Google PR is Case Sensitive

When a little digging up, I found enough evidence to believe that…

1. Google searches are never case sensitive - as we have a tendency to already knew.
2. Google PR is case sensitive - as I suspected, per internet standards, URLs are case sensitive. Google and alternative search engines follow this standard.

There are a few reported cases of the identical pages being in Google’s index 2 or a lot of times because they were linked to with totally different cases (ie.: /ABC.htm, /abc.htm, /Abc.htm).

The root of the matter, as you will have guessed, is Microsoft’s ignorance towards net standards. Microsoft servers are founded in opposition to the internet normal on case sensitivity in which /ABC.htm is totally different from /abc.htm. IIS ignores the case completely different and provides management of the request to wrong file.

My site is on a Windows Server, how dangerous is the problem?
Well, it isn’t going to ‘bring down the net’ as some lammers might recommend, but there are problems that require to be addressed. IIS’s choice to ignore case sensitivity means that search engines (that are case sensitive) will index the precise same content for different URLs. It’s very unlikely a website would be penalized for this, however it can definitelly impair your website’s ability to rank well. It makes it specially troublesome for the duplicated page to rank well for the terms it targets.
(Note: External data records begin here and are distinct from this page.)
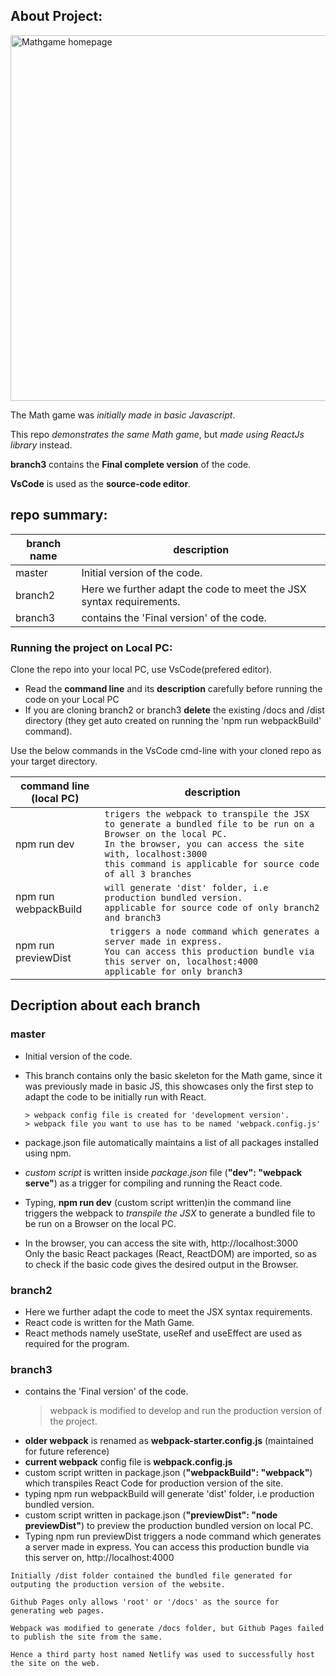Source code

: ## About Project:

<img width="1068" height="585" src="https://github.com/anilbegin/reactjs-mathgame/tree/branch3/images/react-mathgame-page.jpg" alt="Mathgame homepage">

The Math game was _initially made in basic Javascript_.

This repo _demonstrates the same Math game_, but _made using ReactJs library_ instead.

**branch3** contains the **Final complete version** of the code.

**VsCode** is used as the **source-code editor**.

## repo summary:

| branch name | description                                                         |
| ----------- | ------------------------------------------------------------------- |
| master      | Initial version of the code.                                        |
| branch2     | Here we further adapt the code to meet the JSX syntax requirements. |
| branch3     | contains the 'Final version' of the code.                           |

### Running the project on Local PC:

Clone the repo into your local PC, use VsCode(prefered editor).

- Read the **command line** and its **description** carefully before running the code on your Local PC
- If you are cloning branch2 or branch3 **delete** the existing /docs and /dist directory (they get auto created on running the 'npm run webpackBuild' command).

Use the below commands in the VsCode cmd-line with your cloned repo as your target directory.

| command line <br>(local PC) | description                                                                                                                                                                                                                                           |
| --------------------------- | ----------------------------------------------------------------------------------------------------------------------------------------------------------------------------------------------------------------------------------------------------- |
| npm run dev                 | `trigers the webpack to transpile the JSX to generate a bundled file to be run on a Browser on the local PC.`<br> `In the browser, you can access the site with, localhost:3000` <br> `this command is applicable for source code of all 3 branches ` |
| npm run webpackBuild        | `will generate 'dist' folder, i.e production bundled version.` <br> `applicable for source code of only branch2 and branch3 `                                                                                                                         |
| npm run previewDist         | ` triggers a node command which generates a server made in express.`<br>`You can access this production bundle via this server on, localhost:4000 ` <br> `applicable for only branch3 `                                                               |

## Decription about each branch

### master

- Initial version of the code.
- This branch contains only the basic skeleton for the Math game,
  since it was previously made in basic JS, this showcases only the first
  step to adapt the code to be initially run with React.

      > webpack config file is created for 'development version'.
      > webpack file you want to use has to be named 'webpack.config.js'

- package.json file automatically maintains a list of all packages installed using npm.
- _custom script_ is written inside _package.json_ file (**"dev": "webpack serve"**) as a trigger for compiling and running the React code.
- Typing, **npm run dev** (custom script written)in the command line triggers the webpack to _transpile the JSX_ to generate a bundled file to be run on a Browser on the local PC.
- In the browser, you can access the site with, http://localhost:3000 \
  Only the basic React packages (React, ReactDOM) are imported, so as to check
  if the basic code gives the desired output in the Browser.

### branch2

- Here we further adapt the code to meet the JSX syntax requirements.
- React code is written for the Math Game.
- React methods namely useState, useRef and useEffect are used as required for the program.

### branch3

- contains the 'Final version' of the code.
  > webpack is modified to develop and run the production version of the project.
- **older webpack** is renamed as **webpack-starter.config.js** (maintained for future reference)
- **current webpack** config file is **webpack.config.js**
- custom script written in package.json (**"webpackBuild": "webpack"**) which transpiles React Code
  for production version of the site.
- typing npm run webpackBuild will generate 'dist' folder, i.e production bundled version.
- custom script written in package.json (**"previewDist": "node previewDist"**) to preview the
  production bundled version on local PC.
- Typing npm run previewDist triggers a node command which generates a server made in express.
  You can access this production bundle via this server on, http://localhost:4000

`Initially /dist folder contained the bundled file generated for outputing the production version of the website.`<br>

`Github Pages only allows 'root' or '/docs' as the source for generating web pages.`<br>

`Webpack was modified to generate /docs folder, but Github Pages failed to publish the site from the same.`<br>

`Hence a third party host named Netlify was used to successfully host the site on the web.`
This is only a difficulty if there are 2 or additional links purpose to the identical URL in a very completely different case. You’ll be able to avoid this drawback by perpetually using lowercase in your link tags, but you can’t stop different websites linking into the same URL in capital letters - so something must be done on the server in order to deal with this issue.

How will I fix it?
I can nearly picture you “URL Rewrite Junkies” jumping up and down with the solution on your hands, but as we have a tendency to all recognize, URL Rewrite could be a feature only accessible to proper internet-servers, nothing you’d expect to determine in IIS.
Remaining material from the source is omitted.